The starting concepts were:
- Powers are themed by metals, as in, elements and compounds
- Love, hope, and justice in Istanbul
The players are super-international: from Italy, the U.S., Turkey, an English expat living in Poland, and if you count me, one U.S. expat in Sweden. I was excited when I went to the translator software to see about title ideas, especially to find out what the word for “metal” was in Turkish. Um … newsflash … it’s “metal.” Extra newsflash is that it’s probably original from thereabouts, the oldest acknowledged use being Ancient Greek. I came up with “Metaltürk” for the comics title, as opposed to the in-fiction group name which I left to the players. They wanted something like “outsiders” or “others,” and Aybars (our long-suffering source for city and cultural details, as well as off-the-cuff translations) suggested “Ötekiler” or “Diğerleri.”

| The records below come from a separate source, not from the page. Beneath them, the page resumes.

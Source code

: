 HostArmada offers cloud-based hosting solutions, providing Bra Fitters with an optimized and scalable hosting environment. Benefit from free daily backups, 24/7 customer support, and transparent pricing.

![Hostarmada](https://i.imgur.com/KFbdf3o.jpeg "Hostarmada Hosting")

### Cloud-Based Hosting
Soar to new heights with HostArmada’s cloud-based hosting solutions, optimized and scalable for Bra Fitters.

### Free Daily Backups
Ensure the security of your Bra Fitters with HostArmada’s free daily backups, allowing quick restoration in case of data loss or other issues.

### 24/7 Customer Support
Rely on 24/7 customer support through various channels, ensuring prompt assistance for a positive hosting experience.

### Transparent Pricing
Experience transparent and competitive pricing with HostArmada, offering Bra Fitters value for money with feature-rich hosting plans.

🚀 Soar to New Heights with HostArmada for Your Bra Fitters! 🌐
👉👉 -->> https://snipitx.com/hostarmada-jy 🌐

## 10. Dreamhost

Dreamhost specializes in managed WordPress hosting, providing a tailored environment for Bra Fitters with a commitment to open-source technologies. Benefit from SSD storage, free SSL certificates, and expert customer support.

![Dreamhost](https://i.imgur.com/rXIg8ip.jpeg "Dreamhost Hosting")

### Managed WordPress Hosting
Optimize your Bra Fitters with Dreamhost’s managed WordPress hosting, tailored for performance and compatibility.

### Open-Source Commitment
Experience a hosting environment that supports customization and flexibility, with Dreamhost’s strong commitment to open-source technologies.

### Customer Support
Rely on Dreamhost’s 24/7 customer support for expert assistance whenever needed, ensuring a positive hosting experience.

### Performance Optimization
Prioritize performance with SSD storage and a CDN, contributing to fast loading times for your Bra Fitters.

Originally I was going with a strong New Gods aesthetic, and as it happens, that’s preserved in the comics pages by Sarah Yoshi that will accompany the game, using the same title, as well as its cover illustration by Erica. Realizing that was a bit over the top for current playtesting purposes, I tried to back off a little from it for this table-situation as we began to make characters, but failed badly as the players happily ran metal-mythological over my backpeddling.
Ianus, Erica’s hero, is based on gold and lead, tied to his two different forms and his divided psyche. The others are equally weird. Stardust, based on the fluidity and thematic instability of silver, isn’t illustrated at this point, although I hope to see that one day. Açayip is a delighted, passionate, recently-created bronze construct:
And then there’s Saturn, who is … um, dead, but also married, a dad, and a poet. He’s based on lead, like half of Ianus, but in this case connected to the Bosporus at an elemental level.
Playing superheroes set in Istanbul is … well, all I have to say is, for all these decades, comics creators have been missing the boat. It’s a city of freaking 20 million people (counting “greater” like the suburbs), it’s been continuously inhabited and continuously interconnected with four continents’ cultures since as long as humans recorded anything, and it’s as modern as anywhere else, amenity and media and technology-wise. If you think of it as some ancient backwater, think again:
Manhattan shmanhattan, this place begs for superheroes to roam about in, to save stuff, and to break other stuff. (oh – also, it’s a big vacation destination for Scandinavians, so my neighbors and friends are always tripping off there; note to self, go)
Making villains based on metals is an absolute joy. The players went classical with bronze and silver and so forth, but I have gone the other route with plenty of americium, yttrium, sulphurized steel, and tungsten, the latter blessed with the awesome name wolfram in Swedish. This being me, I cannot help but bring in politics and recent history in the most intrusive and brutal way, specifically the collusions and interests across Israeli, Saudi, and various factions of U.S. power. There’s so much to work with that I felt overwhelmed – to do this justice (no pun intended, or maybe very intended), I’d like to focus on it as a more dedicated and promoted project.
Well, that’s it – a glimpse into some creative fire, and appreciation for Tobe, Aybars, Sarah, and Erica.